Putting it all together, our program could look something like this:

package io.happycoding.helloworld;

import com.badlogic.gdx.ApplicationAdapter;
import com.badlogic.gdx.Gdx;
import com.badlogic.gdx.Input;
import com.badlogic.gdx.graphics.GL20;
import com.badlogic.gdx.graphics.OrthographicCamera;
import com.badlogic.gdx.graphics.glutils.ShapeRenderer;

public class HelloWorldGame extends ApplicationAdapter {

    OrthographicCamera camera;
    ShapeRenderer shapeRenderer;

    float rectWidth = 100;
    float rectHeight = 50;
    float moveSpeed = 100;
    float rotateSpeed = 20;
    float zoomSpeed = 1;

    @Override
    public void create() {
        camera = new OrthographicCamera(200, 100);
        camera.position.set(0, 0, 0);
        camera.update();

        shapeRenderer = new ShapeRenderer();
    }

    @Override
    public void render() {

        // move camera left and right
        if (Gdx.input.isKeyPressed(Input.Keys.W)) {
            camera.translate(0, moveSpeed * Gdx.graphics.getDeltaTime());
        } else if (Gdx.input.isKeyPressed(Input.Keys.S)) {
            camera.translate(0, -moveSpeed * Gdx.graphics.getDeltaTime());
        }

        // move camera up and down
        if (Gdx.input.isKeyPressed(Input.Keys.A)) {
            camera.translate(-moveSpeed * Gdx.graphics.getDeltaTime(), 0);
        } else if (Gdx.input.isKeyPressed(Input.Keys.D)) {
            camera.translate(moveSpeed * Gdx.graphics.getDeltaTime(), 0);
        }

        // zoom camera
        if(Gdx.input.isKeyPressed((Input.Keys.UP))){
            camera.zoom -= zoomSpeed * Gdx.graphics.getDeltaTime();
        }
        else if(Gdx.input.isKeyPressed((Input.Keys.DOWN))){
            camera.zoom += zoomSpeed * Gdx.graphics.getDeltaTime();
        }

        // rotate camera
        if(Gdx.input.isKeyPressed((Input.Keys.LEFT))){
            camera.rotate(-rotateSpeed * Gdx.graphics.getDeltaTime());
        }
        else if(Gdx.input.isKeyPressed((Input.Keys.RIGHT))){
            camera.rotate(rotateSpeed * Gdx.graphics.getDeltaTime());
        }

        Gdx.gl.glClearColor(.25f, .25f, .25f, 1);
        Gdx.gl.glClear(GL20.GL_COLOR_BUFFER_BIT);

        camera.update();
        shapeRenderer.setProjectionMatrix(camera.combined);

        shapeRenderer.begin(ShapeRenderer.ShapeType.Filled);
        shapeRenderer.setColor(1, 0, 0, 1);
        shapeRenderer.rect(-rectWidth, -rectHeight, rectWidth, rectHeight);
        shapeRenderer.setColor(0, 1, 0, 1);
        shapeRenderer.rect(0, -rectHeight, rectWidth, rectHeight);
        shapeRenderer.setColor(0, 0, 1, 1);
        shapeRenderer.rect(0, 0, rectWidth, rectHeight);
        shapeRenderer.setColor(1, 1, 0, 1);
        shapeRenderer.rect(-rectWidth, 0, rectWidth, rectHeight);
        shapeRenderer.end();
    }

    @Override
    public void dispose() {
        shapeRenderer.dispose();
    }
}

This code creates a camera with a viewport width of 200 and a viewport height of 100. It starts the camera at 0,0 and draws rectangles that are 100 x 50 world units, all relative to the 0,0 origin point.

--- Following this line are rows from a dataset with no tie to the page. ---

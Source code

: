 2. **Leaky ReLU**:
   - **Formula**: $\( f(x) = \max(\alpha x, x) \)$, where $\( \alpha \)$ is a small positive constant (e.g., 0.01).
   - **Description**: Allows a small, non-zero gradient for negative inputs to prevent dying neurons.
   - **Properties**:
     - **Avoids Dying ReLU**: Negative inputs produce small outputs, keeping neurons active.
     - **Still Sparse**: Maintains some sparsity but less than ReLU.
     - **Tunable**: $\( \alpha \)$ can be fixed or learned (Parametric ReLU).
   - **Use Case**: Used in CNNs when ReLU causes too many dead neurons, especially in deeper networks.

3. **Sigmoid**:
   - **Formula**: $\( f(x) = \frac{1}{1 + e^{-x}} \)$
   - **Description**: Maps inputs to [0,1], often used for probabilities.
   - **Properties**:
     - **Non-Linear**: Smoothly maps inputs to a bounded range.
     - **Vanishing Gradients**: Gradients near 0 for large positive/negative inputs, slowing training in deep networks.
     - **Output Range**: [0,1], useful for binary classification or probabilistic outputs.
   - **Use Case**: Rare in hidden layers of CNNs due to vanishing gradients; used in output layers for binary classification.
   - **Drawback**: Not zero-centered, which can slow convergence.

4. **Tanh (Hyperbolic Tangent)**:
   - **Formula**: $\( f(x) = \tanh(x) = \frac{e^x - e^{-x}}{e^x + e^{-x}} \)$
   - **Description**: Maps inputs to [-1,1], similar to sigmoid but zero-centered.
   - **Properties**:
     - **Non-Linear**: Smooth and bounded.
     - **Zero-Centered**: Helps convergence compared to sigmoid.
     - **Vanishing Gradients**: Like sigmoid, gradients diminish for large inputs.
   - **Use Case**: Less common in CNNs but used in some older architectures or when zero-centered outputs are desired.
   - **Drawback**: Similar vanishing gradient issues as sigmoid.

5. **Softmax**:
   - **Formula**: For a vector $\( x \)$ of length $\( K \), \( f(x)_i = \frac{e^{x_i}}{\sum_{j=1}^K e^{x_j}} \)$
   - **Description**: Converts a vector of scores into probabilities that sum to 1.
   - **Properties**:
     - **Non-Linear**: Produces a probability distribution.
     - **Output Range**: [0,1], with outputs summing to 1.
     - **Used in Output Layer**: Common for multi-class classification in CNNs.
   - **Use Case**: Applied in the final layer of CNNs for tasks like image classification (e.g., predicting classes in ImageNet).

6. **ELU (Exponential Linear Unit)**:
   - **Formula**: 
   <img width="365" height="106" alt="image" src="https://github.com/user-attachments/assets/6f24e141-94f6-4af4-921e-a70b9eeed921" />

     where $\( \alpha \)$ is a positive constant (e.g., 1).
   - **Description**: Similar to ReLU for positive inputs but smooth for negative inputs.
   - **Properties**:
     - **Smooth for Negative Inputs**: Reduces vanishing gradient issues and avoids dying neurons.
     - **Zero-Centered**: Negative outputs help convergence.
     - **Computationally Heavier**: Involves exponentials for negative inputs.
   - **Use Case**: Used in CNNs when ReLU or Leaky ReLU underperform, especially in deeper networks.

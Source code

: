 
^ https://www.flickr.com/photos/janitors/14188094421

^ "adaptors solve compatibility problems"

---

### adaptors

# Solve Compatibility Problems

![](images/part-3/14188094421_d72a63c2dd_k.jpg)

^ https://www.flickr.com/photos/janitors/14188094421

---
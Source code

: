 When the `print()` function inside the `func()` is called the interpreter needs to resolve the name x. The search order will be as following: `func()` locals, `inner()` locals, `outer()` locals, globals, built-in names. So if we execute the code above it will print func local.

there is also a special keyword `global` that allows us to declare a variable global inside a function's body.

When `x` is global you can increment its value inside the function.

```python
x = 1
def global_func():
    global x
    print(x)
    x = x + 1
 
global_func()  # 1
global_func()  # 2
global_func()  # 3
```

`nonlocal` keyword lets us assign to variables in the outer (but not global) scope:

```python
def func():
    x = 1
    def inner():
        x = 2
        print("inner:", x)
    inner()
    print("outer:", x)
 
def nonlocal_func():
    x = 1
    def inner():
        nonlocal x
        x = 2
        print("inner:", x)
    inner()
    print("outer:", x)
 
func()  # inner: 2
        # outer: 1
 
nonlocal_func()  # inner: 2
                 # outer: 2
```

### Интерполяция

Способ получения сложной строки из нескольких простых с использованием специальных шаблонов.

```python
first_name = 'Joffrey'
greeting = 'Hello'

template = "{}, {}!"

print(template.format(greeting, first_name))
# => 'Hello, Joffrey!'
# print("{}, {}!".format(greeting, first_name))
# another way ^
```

The important thing to notice is that we’re not using pixels anywhere in this code. All of our rendering and logic uses world coordinates, and the conversion from world coordinates to pixel coordinates is handled by the OrthographicCamera class. For example, in a 600x300 (measured in pixels) window, our 100x50 rectangles (measured in world units) will be rendered in 300x150 pixels.

This allows us to write device-independent game code that doesn’t have to worry about exactly how the scene will show up in terms of on-screen pixels.